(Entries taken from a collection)

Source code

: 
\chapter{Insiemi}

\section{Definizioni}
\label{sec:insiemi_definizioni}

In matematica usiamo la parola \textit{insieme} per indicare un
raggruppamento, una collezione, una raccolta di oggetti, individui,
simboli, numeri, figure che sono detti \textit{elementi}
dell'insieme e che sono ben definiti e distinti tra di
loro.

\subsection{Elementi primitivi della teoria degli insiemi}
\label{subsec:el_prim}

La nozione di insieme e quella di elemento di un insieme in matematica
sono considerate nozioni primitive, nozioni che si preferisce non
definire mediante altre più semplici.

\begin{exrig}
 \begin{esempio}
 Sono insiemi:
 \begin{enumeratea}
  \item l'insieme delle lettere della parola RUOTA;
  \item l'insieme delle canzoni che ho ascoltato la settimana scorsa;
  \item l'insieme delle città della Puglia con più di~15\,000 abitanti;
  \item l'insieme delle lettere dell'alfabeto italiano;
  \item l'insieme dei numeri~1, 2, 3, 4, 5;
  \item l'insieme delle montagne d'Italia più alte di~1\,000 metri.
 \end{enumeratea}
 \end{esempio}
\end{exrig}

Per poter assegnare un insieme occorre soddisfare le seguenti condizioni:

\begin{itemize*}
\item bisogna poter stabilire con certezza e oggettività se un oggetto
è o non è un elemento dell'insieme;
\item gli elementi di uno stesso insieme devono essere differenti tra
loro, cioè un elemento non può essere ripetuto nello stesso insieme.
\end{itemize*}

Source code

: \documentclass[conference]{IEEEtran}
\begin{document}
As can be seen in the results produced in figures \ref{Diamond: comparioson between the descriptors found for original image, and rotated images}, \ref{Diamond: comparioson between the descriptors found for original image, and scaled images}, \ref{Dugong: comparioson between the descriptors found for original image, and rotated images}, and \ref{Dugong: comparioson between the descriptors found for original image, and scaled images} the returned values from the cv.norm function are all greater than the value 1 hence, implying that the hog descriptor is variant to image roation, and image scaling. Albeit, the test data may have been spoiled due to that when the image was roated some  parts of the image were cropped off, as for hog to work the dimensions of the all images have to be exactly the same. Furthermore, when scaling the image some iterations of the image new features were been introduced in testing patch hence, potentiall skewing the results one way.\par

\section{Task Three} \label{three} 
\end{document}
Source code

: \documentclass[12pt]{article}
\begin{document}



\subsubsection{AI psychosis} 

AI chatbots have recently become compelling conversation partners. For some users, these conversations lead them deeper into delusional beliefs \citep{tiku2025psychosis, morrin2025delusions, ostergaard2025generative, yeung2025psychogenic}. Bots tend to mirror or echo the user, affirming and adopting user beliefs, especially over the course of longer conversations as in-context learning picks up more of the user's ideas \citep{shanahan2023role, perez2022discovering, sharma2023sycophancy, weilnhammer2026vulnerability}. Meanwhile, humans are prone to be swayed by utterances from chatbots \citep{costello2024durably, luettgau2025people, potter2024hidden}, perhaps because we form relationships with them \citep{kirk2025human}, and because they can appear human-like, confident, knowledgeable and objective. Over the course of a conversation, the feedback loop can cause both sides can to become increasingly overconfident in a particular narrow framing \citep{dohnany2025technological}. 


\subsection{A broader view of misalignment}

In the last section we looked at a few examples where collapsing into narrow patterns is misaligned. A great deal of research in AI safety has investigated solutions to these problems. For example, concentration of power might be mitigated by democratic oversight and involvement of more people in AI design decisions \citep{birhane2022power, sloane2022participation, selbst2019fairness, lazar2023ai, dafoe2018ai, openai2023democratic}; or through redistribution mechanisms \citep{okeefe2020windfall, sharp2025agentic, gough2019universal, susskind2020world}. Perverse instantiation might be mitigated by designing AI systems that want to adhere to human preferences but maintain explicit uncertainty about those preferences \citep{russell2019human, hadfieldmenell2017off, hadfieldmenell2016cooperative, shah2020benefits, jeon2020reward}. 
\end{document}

*ABOUT THIS TASK*. Reproduce exactly the entries above, limited to the lines from the one with "primitivi della teoria" through the one with "la settimana scorsa;", both included.

*OUTPUT*.
\subsection{Elementi primitivi della teoria degli insiemi}
\label{subsec:el_prim}

La nozione di insieme e quella di elemento di un insieme in matematica
sono considerate nozioni primitive, nozioni che si preferisce non
definire mediante altre più semplici.

\begin{exrig}
 \begin{esempio}
 Sono insiemi:
 \begin{enumeratea}
  \item l'insieme delle lettere della parola RUOTA;
  \item l'insieme delle canzoni che ho ascoltato la settimana scorsa;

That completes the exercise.